DATA PROVIDED Start Marker

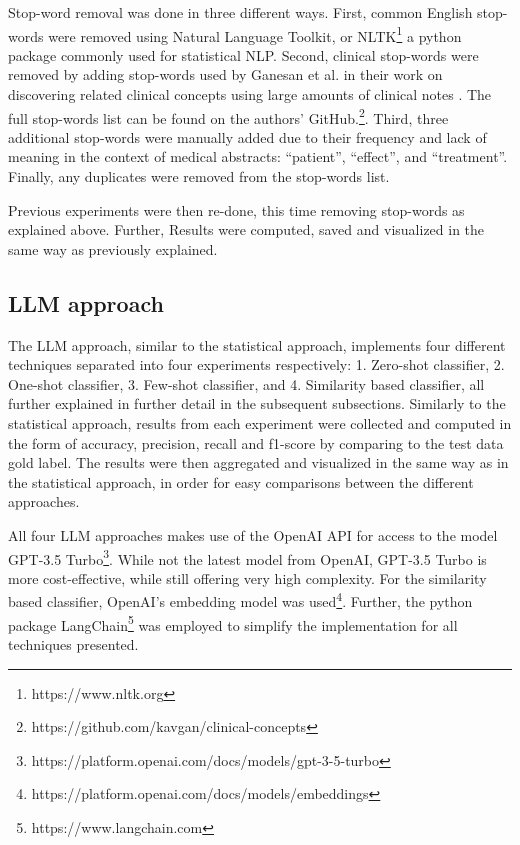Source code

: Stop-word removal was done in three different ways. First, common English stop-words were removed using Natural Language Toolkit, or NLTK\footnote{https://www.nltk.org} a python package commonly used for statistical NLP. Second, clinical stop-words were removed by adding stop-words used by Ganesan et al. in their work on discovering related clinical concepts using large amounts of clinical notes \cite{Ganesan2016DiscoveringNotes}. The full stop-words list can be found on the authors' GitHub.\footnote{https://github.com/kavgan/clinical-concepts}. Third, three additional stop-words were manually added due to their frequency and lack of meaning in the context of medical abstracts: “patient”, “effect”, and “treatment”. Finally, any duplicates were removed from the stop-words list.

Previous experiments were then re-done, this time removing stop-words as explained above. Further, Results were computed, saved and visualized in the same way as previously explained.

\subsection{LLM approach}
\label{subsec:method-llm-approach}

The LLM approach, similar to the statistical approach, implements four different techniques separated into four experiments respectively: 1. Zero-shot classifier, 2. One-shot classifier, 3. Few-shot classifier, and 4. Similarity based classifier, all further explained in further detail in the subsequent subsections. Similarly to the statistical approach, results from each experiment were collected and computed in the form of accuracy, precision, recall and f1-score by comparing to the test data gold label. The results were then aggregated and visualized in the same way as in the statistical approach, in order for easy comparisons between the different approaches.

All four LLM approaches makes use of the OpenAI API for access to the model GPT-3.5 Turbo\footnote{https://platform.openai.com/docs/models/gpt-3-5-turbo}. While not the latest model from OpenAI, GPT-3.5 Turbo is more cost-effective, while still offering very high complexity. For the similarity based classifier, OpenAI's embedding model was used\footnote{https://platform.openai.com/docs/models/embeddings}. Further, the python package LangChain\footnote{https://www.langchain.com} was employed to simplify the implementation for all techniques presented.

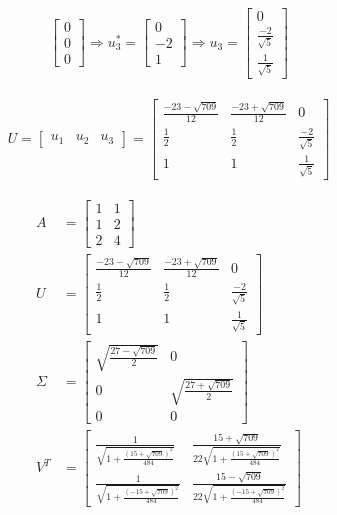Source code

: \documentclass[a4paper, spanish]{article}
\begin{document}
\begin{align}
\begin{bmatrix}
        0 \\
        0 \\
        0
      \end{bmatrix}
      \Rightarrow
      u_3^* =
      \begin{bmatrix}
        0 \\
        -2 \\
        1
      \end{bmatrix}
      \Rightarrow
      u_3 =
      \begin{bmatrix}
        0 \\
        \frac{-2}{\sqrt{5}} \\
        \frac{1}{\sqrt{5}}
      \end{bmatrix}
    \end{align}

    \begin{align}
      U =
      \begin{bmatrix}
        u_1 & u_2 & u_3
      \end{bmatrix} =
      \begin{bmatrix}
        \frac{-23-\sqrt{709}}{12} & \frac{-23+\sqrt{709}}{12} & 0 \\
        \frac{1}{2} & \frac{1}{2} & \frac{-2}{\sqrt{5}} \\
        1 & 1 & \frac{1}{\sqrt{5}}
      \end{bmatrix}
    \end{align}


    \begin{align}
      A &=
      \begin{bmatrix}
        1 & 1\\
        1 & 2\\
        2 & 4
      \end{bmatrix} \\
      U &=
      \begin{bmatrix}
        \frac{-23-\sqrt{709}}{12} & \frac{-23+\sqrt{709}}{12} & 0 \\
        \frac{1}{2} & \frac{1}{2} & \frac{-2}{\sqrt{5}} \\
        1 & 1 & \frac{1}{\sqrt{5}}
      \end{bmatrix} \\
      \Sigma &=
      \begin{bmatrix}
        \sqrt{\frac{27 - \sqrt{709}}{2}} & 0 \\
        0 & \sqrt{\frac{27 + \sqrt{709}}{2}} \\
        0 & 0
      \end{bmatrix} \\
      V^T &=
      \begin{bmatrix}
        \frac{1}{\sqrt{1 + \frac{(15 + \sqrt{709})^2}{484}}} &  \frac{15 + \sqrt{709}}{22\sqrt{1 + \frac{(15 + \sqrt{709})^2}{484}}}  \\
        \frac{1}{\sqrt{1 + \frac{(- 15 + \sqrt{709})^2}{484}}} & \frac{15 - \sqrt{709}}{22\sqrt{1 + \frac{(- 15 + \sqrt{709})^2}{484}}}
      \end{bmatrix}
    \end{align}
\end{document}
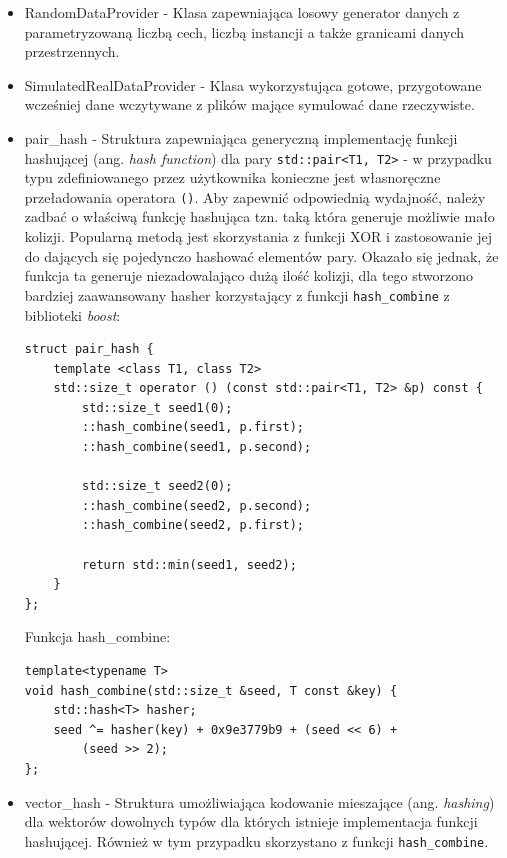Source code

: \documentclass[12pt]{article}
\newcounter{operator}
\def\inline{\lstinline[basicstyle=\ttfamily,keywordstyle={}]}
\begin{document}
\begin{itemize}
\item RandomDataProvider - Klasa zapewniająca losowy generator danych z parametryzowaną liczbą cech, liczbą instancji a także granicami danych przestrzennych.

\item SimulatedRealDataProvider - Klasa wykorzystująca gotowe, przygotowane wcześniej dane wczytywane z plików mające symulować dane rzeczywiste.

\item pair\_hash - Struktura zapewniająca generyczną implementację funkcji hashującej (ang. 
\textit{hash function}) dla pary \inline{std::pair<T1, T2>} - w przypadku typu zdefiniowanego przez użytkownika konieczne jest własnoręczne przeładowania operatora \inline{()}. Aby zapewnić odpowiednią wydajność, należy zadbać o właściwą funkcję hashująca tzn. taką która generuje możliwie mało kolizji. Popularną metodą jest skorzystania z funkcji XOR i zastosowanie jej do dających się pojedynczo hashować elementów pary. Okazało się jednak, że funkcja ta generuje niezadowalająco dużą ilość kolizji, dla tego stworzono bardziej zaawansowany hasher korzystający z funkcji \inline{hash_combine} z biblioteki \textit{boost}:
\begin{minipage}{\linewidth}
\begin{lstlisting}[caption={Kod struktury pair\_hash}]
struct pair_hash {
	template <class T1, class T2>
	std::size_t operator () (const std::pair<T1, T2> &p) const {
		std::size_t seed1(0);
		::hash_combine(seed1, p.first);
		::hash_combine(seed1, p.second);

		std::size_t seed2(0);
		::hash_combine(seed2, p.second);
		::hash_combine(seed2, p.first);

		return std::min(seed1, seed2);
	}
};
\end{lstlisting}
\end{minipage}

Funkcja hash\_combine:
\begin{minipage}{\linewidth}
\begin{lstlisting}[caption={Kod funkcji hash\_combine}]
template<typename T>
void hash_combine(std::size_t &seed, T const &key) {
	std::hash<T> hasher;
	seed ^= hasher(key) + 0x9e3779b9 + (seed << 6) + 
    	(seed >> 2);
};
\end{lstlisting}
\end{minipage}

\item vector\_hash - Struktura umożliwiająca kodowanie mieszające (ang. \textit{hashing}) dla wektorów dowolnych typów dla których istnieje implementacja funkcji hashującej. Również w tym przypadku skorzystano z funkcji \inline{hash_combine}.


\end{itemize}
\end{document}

DATA PROVIDED End Marker

== EXERCISE OBJECTIVE ==
Set apart and copy each line of the records that holds the word "then".

== ANSWER TO THIS PROBLEM ==
Previous experiments were then re-done, this time removing stop-words as explained above. Further, Results were computed, saved and visualized in the same way as previously explained.
The LLM approach, similar to the statistical approach, implements four different techniques separated into four experiments respectively: 1. Zero-shot classifier, 2. One-shot classifier, 3. Few-shot classifier, and 4. Similarity based classifier, all further explained in further detail in the subsequent subsections. Similarly to the statistical approach, results from each experiment were collected and computed in the form of accuracy, precision, recall and f1-score by comparing to the test data gold label. The results were then aggregated and visualized in the same way as in the statistical approach, in order for easy comparisons between the different approaches.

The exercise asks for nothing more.